The "anti-pyrimidine effect" of hypoxia and brequinar sodium (NSC 368390) is of consequence for tumor cell growth.
الكلمات الدالة
نبذة مختصرة
The rationale of the present study was to investigate the simultaneous effect of hypoxia and drugs with an "anti-pyrimidine effect" on tumor cell proliferation to evaluate putative changes in the sensitivity of cells to these kinds of chemotherapeutic treatment on reduced O2 tension. Pyrimidine de novo biosynthesis, at the stage of respiratory chain-dependent dihydroorotate dehydrogenase, was found to be a biochemical target site for oxygen deficiency as well as for Brequinar Sodium (6-fluoro-2-(2'-fluoro-1,1'-biphenyl-4-yl)-3-methyl-4-quinoline carboxylic acid sodium salt) (Brequinar). Increasing drug concentrations (0.1-50 microM) reduced the proliferation rate of in vitro cultured Ehrlich ascites tumor cells (IC50 = 0.25 microM). Decreasing concentrations of O2 reduced the proliferation rate (50% at approximately 3.5% O2). Brequinar at 2.5 microM stimulated the incorporation of exogenous [14C]uridine into RNA to 140 and 190% of controls, respectively, as a result of active salvage pathways, whereas it decreased the incorporation of [14C]NaHCO3 by the de novo pathway (to 20 and 5% of controls, respectively). Cells routinely grown in glucose-free, uridine-supplemented medium were resistant to 12.5 microM of the drug.
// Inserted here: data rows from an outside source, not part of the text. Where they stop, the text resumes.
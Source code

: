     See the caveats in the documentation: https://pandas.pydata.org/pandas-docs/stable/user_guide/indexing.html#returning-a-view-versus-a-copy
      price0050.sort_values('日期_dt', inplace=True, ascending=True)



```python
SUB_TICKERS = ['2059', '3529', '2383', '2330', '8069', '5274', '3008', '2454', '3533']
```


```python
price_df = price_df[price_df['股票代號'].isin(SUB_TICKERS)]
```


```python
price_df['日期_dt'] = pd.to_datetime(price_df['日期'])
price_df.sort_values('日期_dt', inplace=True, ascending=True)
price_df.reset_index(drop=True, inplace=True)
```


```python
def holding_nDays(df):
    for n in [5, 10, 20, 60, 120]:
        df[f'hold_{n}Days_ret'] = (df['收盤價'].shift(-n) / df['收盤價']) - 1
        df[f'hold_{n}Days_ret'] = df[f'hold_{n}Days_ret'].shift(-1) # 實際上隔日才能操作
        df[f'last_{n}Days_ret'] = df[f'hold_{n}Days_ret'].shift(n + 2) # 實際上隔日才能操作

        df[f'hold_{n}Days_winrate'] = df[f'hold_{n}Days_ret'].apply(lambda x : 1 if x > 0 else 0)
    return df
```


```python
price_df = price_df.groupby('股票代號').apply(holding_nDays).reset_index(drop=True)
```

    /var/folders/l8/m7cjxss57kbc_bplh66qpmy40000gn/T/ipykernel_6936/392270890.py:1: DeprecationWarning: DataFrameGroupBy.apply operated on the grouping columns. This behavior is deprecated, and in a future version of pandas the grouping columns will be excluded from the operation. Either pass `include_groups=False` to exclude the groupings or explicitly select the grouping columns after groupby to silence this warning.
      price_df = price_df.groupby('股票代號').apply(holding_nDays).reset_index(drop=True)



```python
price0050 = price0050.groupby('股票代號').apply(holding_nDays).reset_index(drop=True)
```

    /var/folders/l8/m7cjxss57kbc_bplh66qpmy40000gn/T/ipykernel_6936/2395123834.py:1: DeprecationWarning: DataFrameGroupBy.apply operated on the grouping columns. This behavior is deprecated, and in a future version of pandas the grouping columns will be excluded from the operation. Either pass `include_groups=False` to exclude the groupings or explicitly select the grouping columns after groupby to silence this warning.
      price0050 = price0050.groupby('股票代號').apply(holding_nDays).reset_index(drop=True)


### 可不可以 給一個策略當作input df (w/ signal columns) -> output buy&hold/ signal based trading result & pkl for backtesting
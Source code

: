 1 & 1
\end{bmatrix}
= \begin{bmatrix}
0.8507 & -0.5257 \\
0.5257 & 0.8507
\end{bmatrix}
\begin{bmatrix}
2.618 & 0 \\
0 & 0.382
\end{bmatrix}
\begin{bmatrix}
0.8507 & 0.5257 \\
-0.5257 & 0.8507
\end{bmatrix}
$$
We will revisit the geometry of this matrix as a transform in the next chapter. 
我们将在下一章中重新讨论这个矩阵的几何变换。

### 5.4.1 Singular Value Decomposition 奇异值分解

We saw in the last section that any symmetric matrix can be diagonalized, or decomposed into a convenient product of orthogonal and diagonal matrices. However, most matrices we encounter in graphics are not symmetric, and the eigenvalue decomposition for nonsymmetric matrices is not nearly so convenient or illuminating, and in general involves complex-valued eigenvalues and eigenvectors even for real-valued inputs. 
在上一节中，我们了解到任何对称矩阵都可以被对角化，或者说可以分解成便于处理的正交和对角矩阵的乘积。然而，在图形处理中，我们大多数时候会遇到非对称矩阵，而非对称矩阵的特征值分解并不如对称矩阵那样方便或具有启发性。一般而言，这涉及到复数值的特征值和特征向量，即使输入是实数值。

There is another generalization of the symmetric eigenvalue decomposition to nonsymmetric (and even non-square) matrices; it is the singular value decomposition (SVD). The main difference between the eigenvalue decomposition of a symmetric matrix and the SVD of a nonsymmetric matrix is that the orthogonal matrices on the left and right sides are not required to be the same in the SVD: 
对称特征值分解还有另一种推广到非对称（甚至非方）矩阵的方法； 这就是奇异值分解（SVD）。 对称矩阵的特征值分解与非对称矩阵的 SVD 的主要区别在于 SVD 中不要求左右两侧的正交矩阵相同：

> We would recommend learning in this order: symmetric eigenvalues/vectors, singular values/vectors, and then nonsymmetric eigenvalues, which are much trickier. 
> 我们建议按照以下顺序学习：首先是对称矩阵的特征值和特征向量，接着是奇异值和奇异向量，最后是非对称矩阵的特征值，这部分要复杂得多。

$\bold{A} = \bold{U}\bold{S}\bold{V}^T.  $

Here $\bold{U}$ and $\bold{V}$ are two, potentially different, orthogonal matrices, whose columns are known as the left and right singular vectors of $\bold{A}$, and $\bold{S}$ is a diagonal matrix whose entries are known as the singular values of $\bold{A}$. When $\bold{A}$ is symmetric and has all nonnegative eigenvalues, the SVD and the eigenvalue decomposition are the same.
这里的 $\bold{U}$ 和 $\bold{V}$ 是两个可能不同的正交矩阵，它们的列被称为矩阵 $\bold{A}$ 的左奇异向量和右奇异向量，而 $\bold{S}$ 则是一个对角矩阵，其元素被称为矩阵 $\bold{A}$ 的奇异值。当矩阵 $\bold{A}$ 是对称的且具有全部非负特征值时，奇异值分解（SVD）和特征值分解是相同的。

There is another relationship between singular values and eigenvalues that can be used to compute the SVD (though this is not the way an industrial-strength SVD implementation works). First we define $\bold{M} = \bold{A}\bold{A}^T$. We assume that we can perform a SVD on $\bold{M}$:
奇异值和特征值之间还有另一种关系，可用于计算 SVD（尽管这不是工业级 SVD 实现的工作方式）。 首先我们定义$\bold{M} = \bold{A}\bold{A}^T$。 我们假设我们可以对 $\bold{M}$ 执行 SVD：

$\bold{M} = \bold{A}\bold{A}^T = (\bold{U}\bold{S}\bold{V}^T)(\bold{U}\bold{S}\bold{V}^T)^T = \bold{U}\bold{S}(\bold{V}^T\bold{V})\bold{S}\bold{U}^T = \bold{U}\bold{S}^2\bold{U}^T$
The complete growth pattern of the tumor cells (increase in cell number and protein, RNA and DNA content of cultures during a 24-hr culture period) was examined (i) on reducing the O2 tension of the atmosphere stepwise from 20 to 1% O2; (ii) on addition of 0.125 microM Brequinar; and (iii) under both conditions. The combination was found to give an additive inhibitory effect under moderate hypoxia (5-20% O2) and a greater than additive effect if the oxygen tension was further reduced (1-5%).